Source records
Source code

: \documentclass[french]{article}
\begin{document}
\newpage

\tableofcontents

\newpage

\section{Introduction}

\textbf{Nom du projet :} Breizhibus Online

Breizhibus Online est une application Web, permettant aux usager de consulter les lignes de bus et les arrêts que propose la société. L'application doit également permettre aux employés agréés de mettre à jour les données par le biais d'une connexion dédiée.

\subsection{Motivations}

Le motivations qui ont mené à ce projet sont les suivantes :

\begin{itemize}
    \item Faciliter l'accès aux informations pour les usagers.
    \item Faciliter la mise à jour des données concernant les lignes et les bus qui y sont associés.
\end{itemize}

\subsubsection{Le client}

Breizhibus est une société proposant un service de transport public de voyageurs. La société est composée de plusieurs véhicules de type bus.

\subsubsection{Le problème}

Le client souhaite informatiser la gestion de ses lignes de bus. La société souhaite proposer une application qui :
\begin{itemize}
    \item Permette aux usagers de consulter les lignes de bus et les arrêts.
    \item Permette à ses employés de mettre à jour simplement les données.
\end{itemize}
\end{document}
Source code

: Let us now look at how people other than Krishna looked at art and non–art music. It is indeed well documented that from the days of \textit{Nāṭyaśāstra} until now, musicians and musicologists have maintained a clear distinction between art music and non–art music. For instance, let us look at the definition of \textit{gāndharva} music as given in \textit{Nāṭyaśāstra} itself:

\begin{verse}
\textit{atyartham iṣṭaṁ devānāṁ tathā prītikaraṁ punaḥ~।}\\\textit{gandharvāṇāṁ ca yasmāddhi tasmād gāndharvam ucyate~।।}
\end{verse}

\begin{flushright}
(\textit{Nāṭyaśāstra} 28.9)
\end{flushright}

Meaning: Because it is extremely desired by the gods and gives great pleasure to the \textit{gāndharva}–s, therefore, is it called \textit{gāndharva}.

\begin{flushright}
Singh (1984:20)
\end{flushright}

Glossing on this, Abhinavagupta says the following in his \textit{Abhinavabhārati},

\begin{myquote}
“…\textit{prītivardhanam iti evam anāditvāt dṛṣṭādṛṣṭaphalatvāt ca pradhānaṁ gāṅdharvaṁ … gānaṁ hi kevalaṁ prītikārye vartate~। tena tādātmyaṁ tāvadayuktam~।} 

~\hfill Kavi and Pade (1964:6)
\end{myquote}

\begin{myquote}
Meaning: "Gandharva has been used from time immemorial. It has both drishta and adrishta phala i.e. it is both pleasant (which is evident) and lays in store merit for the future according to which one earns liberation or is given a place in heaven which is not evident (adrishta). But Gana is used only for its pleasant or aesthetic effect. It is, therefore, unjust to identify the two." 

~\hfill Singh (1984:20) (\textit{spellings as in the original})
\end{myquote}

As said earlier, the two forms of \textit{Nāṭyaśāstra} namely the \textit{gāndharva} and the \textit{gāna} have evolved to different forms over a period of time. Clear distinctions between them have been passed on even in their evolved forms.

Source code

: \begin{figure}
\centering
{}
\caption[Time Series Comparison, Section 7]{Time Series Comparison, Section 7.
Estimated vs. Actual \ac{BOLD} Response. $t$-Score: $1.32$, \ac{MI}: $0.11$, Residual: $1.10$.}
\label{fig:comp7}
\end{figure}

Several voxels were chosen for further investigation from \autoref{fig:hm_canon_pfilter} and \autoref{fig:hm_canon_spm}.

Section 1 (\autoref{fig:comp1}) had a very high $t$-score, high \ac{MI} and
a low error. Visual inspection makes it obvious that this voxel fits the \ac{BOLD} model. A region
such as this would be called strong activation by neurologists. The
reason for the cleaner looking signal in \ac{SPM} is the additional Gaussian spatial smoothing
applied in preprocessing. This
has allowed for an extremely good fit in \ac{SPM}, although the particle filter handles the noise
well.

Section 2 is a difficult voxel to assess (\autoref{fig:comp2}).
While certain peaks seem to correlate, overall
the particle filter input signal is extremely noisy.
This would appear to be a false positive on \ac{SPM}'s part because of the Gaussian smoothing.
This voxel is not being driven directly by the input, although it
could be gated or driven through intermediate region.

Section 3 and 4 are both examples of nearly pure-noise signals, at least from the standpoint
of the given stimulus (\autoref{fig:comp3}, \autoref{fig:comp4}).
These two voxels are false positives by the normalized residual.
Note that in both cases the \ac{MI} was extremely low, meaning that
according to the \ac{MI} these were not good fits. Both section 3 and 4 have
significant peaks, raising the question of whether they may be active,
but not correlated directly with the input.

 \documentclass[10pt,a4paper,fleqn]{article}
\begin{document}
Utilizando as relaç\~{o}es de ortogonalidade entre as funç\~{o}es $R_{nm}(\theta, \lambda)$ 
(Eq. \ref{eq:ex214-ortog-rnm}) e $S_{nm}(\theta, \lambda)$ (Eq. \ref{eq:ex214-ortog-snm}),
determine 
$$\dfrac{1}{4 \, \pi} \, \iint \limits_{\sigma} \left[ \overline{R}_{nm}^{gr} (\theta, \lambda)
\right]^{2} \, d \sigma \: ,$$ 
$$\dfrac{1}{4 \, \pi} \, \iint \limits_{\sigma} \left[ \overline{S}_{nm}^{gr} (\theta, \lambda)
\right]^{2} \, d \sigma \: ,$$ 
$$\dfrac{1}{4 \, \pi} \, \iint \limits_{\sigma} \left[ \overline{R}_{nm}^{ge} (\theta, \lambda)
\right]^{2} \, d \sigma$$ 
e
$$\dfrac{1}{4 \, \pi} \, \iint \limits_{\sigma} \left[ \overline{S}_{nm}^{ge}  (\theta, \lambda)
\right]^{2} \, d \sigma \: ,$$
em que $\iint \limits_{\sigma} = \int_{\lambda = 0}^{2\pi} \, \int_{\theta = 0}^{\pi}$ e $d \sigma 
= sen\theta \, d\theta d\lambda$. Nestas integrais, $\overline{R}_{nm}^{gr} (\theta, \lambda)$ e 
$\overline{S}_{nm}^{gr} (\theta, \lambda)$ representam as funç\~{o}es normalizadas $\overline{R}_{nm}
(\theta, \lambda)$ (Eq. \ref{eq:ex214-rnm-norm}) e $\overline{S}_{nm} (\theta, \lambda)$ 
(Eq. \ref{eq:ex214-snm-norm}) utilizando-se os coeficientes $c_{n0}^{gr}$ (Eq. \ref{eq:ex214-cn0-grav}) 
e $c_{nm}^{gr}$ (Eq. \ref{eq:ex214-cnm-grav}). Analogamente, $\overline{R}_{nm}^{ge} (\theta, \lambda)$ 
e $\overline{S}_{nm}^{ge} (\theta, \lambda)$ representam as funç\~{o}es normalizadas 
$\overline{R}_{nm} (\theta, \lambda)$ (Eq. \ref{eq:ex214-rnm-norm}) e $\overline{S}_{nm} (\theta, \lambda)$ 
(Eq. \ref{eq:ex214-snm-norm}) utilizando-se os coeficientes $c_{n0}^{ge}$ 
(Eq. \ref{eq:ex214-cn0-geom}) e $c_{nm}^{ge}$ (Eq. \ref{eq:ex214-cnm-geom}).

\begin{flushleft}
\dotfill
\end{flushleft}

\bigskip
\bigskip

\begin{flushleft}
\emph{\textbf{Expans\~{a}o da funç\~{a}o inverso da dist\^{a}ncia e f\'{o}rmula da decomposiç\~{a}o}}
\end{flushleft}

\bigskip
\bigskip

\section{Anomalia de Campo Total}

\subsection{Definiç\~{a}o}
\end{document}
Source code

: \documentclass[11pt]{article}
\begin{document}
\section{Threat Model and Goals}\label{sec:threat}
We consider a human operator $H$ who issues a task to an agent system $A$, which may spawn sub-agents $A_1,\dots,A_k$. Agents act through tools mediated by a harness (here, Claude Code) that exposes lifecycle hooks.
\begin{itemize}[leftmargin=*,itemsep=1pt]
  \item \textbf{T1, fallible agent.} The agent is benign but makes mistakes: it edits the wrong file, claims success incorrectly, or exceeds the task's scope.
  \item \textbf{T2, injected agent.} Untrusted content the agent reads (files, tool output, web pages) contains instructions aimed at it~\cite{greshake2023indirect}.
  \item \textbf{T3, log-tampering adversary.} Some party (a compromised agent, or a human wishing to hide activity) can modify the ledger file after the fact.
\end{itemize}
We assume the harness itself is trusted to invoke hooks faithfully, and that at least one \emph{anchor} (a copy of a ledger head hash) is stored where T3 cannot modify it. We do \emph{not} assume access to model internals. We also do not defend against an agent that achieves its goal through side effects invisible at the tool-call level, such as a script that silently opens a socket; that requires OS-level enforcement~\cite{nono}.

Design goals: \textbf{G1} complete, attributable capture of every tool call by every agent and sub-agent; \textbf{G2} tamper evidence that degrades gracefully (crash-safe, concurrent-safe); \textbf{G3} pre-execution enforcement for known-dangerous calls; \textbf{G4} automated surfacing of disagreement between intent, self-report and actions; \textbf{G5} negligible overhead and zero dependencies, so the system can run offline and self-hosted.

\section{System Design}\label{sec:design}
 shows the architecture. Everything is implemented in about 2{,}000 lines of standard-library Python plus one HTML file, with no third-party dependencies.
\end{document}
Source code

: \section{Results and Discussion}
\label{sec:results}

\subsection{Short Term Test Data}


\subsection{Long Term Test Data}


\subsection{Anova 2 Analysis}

Work instructions
The answer must be the line containing "We assume the" and every line after it to the end of the data, each set down exactly.

Expected answer
We assume the harness itself is trusted to invoke hooks faithfully, and that at least one \emph{anchor} (a copy of a ledger head hash) is stored where T3 cannot modify it. We do \emph{not} assume access to model internals. We also do not defend against an agent that achieves its goal through side effects invisible at the tool-call level, such as a script that silently opens a socket; that requires OS-level enforcement~\cite{nono}.

Design goals: \textbf{G1} complete, attributable capture of every tool call by every agent and sub-agent; \textbf{G2} tamper evidence that degrades gracefully (crash-safe, concurrent-safe); \textbf{G3} pre-execution enforcement for known-dangerous calls; \textbf{G4} automated surfacing of disagreement between intent, self-report and actions; \textbf{G5} negligible overhead and zero dependencies, so the system can run offline and self-hosted.

\section{System Design}\label{sec:design}
 shows the architecture. Everything is implemented in about 2{,}000 lines of standard-library Python plus one HTML file, with no third-party dependencies.
\end{document}
Source code

: \section{Results and Discussion}
\label{sec:results}

\subsection{Short Term Test Data}


\subsection{Long Term Test Data}


\subsection{Anova 2 Analysis}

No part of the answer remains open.